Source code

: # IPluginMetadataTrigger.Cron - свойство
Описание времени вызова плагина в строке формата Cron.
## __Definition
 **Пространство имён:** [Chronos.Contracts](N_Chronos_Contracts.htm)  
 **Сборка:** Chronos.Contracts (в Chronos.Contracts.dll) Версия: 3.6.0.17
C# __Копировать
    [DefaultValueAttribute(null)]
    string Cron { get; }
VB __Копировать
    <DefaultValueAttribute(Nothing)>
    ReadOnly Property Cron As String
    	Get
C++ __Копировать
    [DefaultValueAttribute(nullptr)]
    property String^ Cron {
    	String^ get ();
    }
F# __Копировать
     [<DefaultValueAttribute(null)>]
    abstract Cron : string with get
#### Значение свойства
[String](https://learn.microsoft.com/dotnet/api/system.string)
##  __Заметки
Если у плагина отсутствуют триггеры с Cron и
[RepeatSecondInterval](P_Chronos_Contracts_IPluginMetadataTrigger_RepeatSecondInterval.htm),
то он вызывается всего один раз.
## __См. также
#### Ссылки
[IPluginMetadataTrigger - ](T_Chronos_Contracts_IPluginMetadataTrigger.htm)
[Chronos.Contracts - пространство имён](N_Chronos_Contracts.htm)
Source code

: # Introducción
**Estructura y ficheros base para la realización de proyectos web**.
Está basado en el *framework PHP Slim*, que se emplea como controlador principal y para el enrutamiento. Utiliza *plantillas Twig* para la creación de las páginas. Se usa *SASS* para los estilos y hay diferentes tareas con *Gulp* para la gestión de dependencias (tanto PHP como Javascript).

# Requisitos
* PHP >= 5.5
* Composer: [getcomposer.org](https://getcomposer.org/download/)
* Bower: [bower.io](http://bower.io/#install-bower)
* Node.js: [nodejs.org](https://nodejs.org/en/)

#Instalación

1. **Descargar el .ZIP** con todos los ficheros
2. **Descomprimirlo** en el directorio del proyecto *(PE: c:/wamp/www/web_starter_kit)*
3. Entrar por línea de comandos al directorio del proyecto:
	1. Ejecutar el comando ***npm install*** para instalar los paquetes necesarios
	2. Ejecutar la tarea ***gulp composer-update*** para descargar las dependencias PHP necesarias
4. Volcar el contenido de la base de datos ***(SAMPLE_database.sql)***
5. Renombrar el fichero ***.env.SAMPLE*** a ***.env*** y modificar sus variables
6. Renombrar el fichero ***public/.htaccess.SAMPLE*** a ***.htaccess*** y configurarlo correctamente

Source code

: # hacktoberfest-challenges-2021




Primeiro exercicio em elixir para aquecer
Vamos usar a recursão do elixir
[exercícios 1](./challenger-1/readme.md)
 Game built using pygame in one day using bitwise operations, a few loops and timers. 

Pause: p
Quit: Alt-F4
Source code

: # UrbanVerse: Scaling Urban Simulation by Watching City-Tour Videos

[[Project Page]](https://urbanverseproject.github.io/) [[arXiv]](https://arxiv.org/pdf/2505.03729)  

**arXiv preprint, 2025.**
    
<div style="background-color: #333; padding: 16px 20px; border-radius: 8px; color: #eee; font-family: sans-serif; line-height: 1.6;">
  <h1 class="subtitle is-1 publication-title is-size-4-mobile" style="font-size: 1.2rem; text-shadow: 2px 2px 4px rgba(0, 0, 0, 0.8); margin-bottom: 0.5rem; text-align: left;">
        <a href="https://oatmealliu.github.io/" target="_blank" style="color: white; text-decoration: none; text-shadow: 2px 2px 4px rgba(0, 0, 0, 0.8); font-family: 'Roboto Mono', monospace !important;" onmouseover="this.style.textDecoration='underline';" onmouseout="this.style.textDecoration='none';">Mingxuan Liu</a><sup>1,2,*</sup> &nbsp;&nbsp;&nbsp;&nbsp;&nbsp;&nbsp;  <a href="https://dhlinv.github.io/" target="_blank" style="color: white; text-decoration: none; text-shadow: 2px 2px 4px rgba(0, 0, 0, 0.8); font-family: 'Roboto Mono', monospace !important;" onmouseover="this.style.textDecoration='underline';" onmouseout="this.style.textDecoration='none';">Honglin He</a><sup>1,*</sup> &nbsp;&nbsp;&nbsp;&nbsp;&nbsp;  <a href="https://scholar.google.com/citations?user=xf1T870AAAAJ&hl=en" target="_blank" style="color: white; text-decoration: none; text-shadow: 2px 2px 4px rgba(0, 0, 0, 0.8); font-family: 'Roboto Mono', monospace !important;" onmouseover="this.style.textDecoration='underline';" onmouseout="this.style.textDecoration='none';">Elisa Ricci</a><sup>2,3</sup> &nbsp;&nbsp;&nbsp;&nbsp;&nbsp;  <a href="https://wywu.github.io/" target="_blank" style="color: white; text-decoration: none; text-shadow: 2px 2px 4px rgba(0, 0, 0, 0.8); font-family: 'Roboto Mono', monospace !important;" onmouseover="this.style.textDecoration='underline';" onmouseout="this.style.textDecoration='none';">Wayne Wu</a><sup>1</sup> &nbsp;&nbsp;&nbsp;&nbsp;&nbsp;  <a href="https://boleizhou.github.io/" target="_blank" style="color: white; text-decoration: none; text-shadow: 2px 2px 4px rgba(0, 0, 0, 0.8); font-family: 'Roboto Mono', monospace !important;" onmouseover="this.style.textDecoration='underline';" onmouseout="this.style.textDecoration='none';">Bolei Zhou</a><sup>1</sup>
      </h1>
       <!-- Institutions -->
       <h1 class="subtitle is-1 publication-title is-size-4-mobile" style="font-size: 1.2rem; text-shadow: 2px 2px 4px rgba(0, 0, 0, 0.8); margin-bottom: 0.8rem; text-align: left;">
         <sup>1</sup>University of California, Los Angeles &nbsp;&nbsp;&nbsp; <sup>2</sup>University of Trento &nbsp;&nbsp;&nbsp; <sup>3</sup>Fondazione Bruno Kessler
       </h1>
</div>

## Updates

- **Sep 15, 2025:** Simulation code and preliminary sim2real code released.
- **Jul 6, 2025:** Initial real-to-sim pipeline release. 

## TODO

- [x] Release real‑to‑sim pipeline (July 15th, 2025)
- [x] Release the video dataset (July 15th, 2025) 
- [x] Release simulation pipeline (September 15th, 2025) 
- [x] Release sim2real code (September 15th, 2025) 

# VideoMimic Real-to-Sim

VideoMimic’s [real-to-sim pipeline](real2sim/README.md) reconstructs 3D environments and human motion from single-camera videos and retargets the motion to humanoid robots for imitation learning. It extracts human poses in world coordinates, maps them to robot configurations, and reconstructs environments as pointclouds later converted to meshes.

^^^^^^^^^^^^^^^^

### Exercise prompt:
Write out the records again, exactly as given.

### Answer to this problem:
Source code

: # IPluginMetadataTrigger.Cron - свойство
Описание времени вызова плагина в строке формата Cron.
## __Definition
 **Пространство имён:** [Chronos.Contracts](N_Chronos_Contracts.htm)  
 **Сборка:** Chronos.Contracts (в Chronos.Contracts.dll) Версия: 3.6.0.17
C# __Копировать
    [DefaultValueAttribute(null)]
    string Cron { get; }
VB __Копировать
    <DefaultValueAttribute(Nothing)>
    ReadOnly Property Cron As String
    	Get
C++ __Копировать
    [DefaultValueAttribute(nullptr)]
    property String^ Cron {
    	String^ get ();
    }
F# __Копировать
     [<DefaultValueAttribute(null)>]
    abstract Cron : string with get
#### Значение свойства
[String](https://learn.microsoft.com/dotnet/api/system.string)
##  __Заметки
Если у плагина отсутствуют триггеры с Cron и
[RepeatSecondInterval](P_Chronos_Contracts_IPluginMetadataTrigger_RepeatSecondInterval.htm),
то он вызывается всего один раз.
## __См. также
#### Ссылки
[IPluginMetadataTrigger - ](T_Chronos_Contracts_IPluginMetadataTrigger.htm)
[Chronos.Contracts - пространство имён](N_Chronos_Contracts.htm)
Source code

: # Introducción
**Estructura y ficheros base para la realización de proyectos web**.
Está basado en el *framework PHP Slim*, que se emplea como controlador principal y para el enrutamiento. Utiliza *plantillas Twig* para la creación de las páginas. Se usa *SASS* para los estilos y hay diferentes tareas con *Gulp* para la gestión de dependencias (tanto PHP como Javascript).

# Requisitos
* PHP >= 5.5
* Composer: [getcomposer.org](https://getcomposer.org/download/)
* Bower: [bower.io](http://bower.io/#install-bower)
* Node.js: [nodejs.org](https://nodejs.org/en/)

#Instalación

1. **Descargar el .ZIP** con todos los ficheros
2. **Descomprimirlo** en el directorio del proyecto *(PE: c:/wamp/www/web_starter_kit)*
3. Entrar por línea de comandos al directorio del proyecto:
	1. Ejecutar el comando ***npm install*** para instalar los paquetes necesarios
	2. Ejecutar la tarea ***gulp composer-update*** para descargar las dependencias PHP necesarias
4. Volcar el contenido de la base de datos ***(SAMPLE_database.sql)***
5. Renombrar el fichero ***.env.SAMPLE*** a ***.env*** y modificar sus variables
6. Renombrar el fichero ***public/.htaccess.SAMPLE*** a ***.htaccess*** y configurarlo correctamente

Source code

: # hacktoberfest-challenges-2021




Primeiro exercicio em elixir para aquecer
Vamos usar a recursão do elixir
[exercícios 1](./challenger-1/readme.md)
 Game built using pygame in one day using bitwise operations, a few loops and timers. 

Pause: p
Quit: Alt-F4
Source code

: # UrbanVerse: Scaling Urban Simulation by Watching City-Tour Videos

[[Project Page]](https://urbanverseproject.github.io/) [[arXiv]](https://arxiv.org/pdf/2505.03729)  

**arXiv preprint, 2025.**
    
<div style="background-color: #333; padding: 16px 20px; border-radius: 8px; color: #eee; font-family: sans-serif; line-height: 1.6;">
  <h1 class="subtitle is-1 publication-title is-size-4-mobile" style="font-size: 1.2rem; text-shadow: 2px 2px 4px rgba(0, 0, 0, 0.8); margin-bottom: 0.5rem; text-align: left;">
        <a href="https://oatmealliu.github.io/" target="_blank" style="color: white; text-decoration: none; text-shadow: 2px 2px 4px rgba(0, 0, 0, 0.8); font-family: 'Roboto Mono', monospace !important;" onmouseover="this.style.textDecoration='underline';" onmouseout="this.style.textDecoration='none';">Mingxuan Liu</a><sup>1,2,*</sup> &nbsp;&nbsp;&nbsp;&nbsp;&nbsp;&nbsp;  <a href="https://dhlinv.github.io/" target="_blank" style="color: white; text-decoration: none; text-shadow: 2px 2px 4px rgba(0, 0, 0, 0.8); font-family: 'Roboto Mono', monospace !important;" onmouseover="this.style.textDecoration='underline';" onmouseout="this.style.textDecoration='none';">Honglin He</a><sup>1,*</sup> &nbsp;&nbsp;&nbsp;&nbsp;&nbsp;  <a href="https://scholar.google.com/citations?user=xf1T870AAAAJ&hl=en" target="_blank" style="color: white; text-decoration: none; text-shadow: 2px 2px 4px rgba(0, 0, 0, 0.8); font-family: 'Roboto Mono', monospace !important;" onmouseover="this.style.textDecoration='underline';" onmouseout="this.style.textDecoration='none';">Elisa Ricci</a><sup>2,3</sup> &nbsp;&nbsp;&nbsp;&nbsp;&nbsp;  <a href="https://wywu.github.io/" target="_blank" style="color: white; text-decoration: none; text-shadow: 2px 2px 4px rgba(0, 0, 0, 0.8); font-family: 'Roboto Mono', monospace !important;" onmouseover="this.style.textDecoration='underline';" onmouseout="this.style.textDecoration='none';">Wayne Wu</a><sup>1</sup> &nbsp;&nbsp;&nbsp;&nbsp;&nbsp;  <a href="https://boleizhou.github.io/" target="_blank" style="color: white; text-decoration: none; text-shadow: 2px 2px 4px rgba(0, 0, 0, 0.8); font-family: 'Roboto Mono', monospace !important;" onmouseover="this.style.textDecoration='underline';" onmouseout="this.style.textDecoration='none';">Bolei Zhou</a><sup>1</sup>
      </h1>
       <!-- Institutions -->
       <h1 class="subtitle is-1 publication-title is-size-4-mobile" style="font-size: 1.2rem; text-shadow: 2px 2px 4px rgba(0, 0, 0, 0.8); margin-bottom: 0.8rem; text-align: left;">
         <sup>1</sup>University of California, Los Angeles &nbsp;&nbsp;&nbsp; <sup>2</sup>University of Trento &nbsp;&nbsp;&nbsp; <sup>3</sup>Fondazione Bruno Kessler
       </h1>
</div>

## Updates

- **Sep 15, 2025:** Simulation code and preliminary sim2real code released.
- **Jul 6, 2025:** Initial real-to-sim pipeline release. 

## TODO

- [x] Release real‑to‑sim pipeline (July 15th, 2025)
- [x] Release the video dataset (July 15th, 2025) 
- [x] Release simulation pipeline (September 15th, 2025) 
- [x] Release sim2real code (September 15th, 2025) 

# VideoMimic Real-to-Sim

VideoMimic’s [real-to-sim pipeline](real2sim/README.md) reconstructs 3D environments and human motion from single-camera videos and retargets the motion to humanoid robots for imitation learning. It extracts human poses in world coordinates, maps them to robot configurations, and reconstructs environments as pointclouds later converted to meshes.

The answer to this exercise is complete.